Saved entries
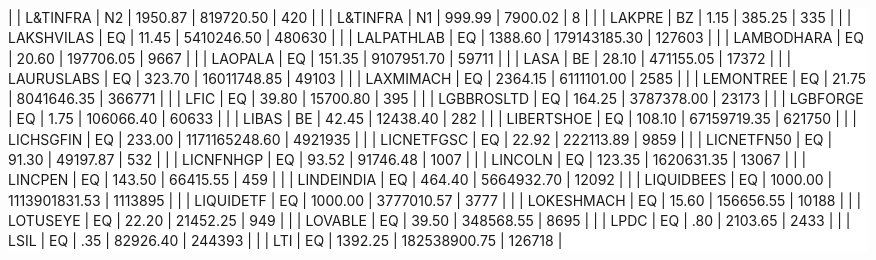 |  | L&TINFRA | N2 | 1950.87 | 819720.50 | 420 |
|  | L&TINFRA | N1 | 999.99 | 7900.02 | 8 |
|  | LAKPRE | BZ | 1.15 | 385.25 | 335 |
|  | LAKSHVILAS | EQ | 11.45 | 5410246.50 | 480630 |
|  | LALPATHLAB | EQ | 1388.60 | 179143185.30 | 127603 |
|  | LAMBODHARA | EQ | 20.60 | 197706.05 | 9667 |
|  | LAOPALA | EQ | 151.35 | 9107951.70 | 59711 |
|  | LASA | BE | 28.10 | 471155.05 | 17372 |
|  | LAURUSLABS | EQ | 323.70 | 16011748.85 | 49103 |
|  | LAXMIMACH | EQ | 2364.15 | 6111101.00 | 2585 |
|  | LEMONTREE | EQ | 21.75 | 8041646.35 | 366771 |
|  | LFIC | EQ | 39.80 | 15700.80 | 395 |
|  | LGBBROSLTD | EQ | 164.25 | 3787378.00 | 23173 |
|  | LGBFORGE | EQ | 1.75 | 106066.40 | 60633 |
|  | LIBAS | BE | 42.45 | 12438.40 | 282 |
|  | LIBERTSHOE | EQ | 108.10 | 67159719.35 | 621750 |
|  | LICHSGFIN | EQ | 233.00 | 1171165248.60 | 4921935 |
|  | LICNETFGSC | EQ | 22.92 | 222113.89 | 9859 |
|  | LICNETFN50 | EQ | 91.30 | 49197.87 | 532 |
|  | LICNFNHGP | EQ | 93.52 | 91746.48 | 1007 |
|  | LINCOLN | EQ | 123.35 | 1620631.35 | 13067 |
|  | LINCPEN | EQ | 143.50 | 66415.55 | 459 |
|  | LINDEINDIA | EQ | 464.40 | 5664932.70 | 12092 |
|  | LIQUIDBEES | EQ | 1000.00 | 1113901831.53 | 1113895 |
|  | LIQUIDETF | EQ | 1000.00 | 3777010.57 | 3777 |
|  | LOKESHMACH | EQ | 15.60 | 156656.55 | 10188 |
|  | LOTUSEYE | EQ | 22.20 | 21452.25 | 949 |
|  | LOVABLE | EQ | 39.50 | 348568.55 | 8695 |
|  | LPDC | EQ | .80 | 2103.65 | 2433 |
|  | LSIL | EQ | .35 | 82926.40 | 244393 |
|  | LTI | EQ | 1392.25 | 182538900.75 | 126718 |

- [WHAT THIS TASK INVOLVES]: Print, exactly as written, the lines above from the first one to the one containing "471155.05 | 17372 |". Leave out pictures.

- [OUTPUT FOR THIS TASK]:
 |  | L&TINFRA | N2 | 1950.87 | 819720.50 | 420 |
|  | L&TINFRA | N1 | 999.99 | 7900.02 | 8 |
|  | LAKPRE | BZ | 1.15 | 385.25 | 335 |
|  | LAKSHVILAS | EQ | 11.45 | 5410246.50 | 480630 |
|  | LALPATHLAB | EQ | 1388.60 | 179143185.30 | 127603 |
|  | LAMBODHARA | EQ | 20.60 | 197706.05 | 9667 |
|  | LAOPALA | EQ | 151.35 | 9107951.70 | 59711 |
|  | LASA | BE | 28.10 | 471155.05 | 17372 |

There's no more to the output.